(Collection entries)
=== Section Start ===

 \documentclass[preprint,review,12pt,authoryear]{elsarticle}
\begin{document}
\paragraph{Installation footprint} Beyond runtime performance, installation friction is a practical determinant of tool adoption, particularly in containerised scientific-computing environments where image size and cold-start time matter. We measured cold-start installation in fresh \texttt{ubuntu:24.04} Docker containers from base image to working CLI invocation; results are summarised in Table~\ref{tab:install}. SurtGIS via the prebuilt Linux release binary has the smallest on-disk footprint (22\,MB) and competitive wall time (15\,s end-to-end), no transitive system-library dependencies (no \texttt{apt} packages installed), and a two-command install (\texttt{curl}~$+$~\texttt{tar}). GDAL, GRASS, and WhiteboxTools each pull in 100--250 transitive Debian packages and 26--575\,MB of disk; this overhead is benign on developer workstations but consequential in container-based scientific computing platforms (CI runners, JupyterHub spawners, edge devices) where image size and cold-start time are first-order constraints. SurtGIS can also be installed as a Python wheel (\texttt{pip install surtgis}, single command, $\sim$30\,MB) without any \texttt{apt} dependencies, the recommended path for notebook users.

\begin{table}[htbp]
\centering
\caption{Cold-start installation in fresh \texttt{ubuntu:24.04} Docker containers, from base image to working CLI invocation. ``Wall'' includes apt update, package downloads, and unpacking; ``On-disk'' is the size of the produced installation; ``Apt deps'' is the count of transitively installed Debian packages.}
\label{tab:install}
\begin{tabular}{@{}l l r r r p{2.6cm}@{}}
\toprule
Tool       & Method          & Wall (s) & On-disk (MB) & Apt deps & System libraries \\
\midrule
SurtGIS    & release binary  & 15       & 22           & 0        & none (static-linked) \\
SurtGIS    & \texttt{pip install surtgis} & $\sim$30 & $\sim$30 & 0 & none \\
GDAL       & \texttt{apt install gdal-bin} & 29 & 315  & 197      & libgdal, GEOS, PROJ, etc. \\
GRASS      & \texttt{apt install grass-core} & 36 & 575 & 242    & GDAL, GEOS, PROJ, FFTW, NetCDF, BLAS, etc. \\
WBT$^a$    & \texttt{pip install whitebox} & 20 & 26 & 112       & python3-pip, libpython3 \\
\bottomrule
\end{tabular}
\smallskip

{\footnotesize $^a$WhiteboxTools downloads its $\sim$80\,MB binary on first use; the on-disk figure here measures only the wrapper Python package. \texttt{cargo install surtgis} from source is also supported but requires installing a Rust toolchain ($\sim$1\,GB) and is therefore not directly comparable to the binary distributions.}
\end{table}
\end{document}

=== Section End ===

▸ Task description: Check each line above for the string "GEOS" and copy the ones that have it.

▸ Result of this task:
GDAL       & \texttt{apt install gdal-bin} & 29 & 315  & 197      & libgdal, GEOS, PROJ, etc. \\
GRASS      & \texttt{apt install grass-core} & 36 & 575 & 242    & GDAL, GEOS, PROJ, FFTW, NetCDF, BLAS, etc. \\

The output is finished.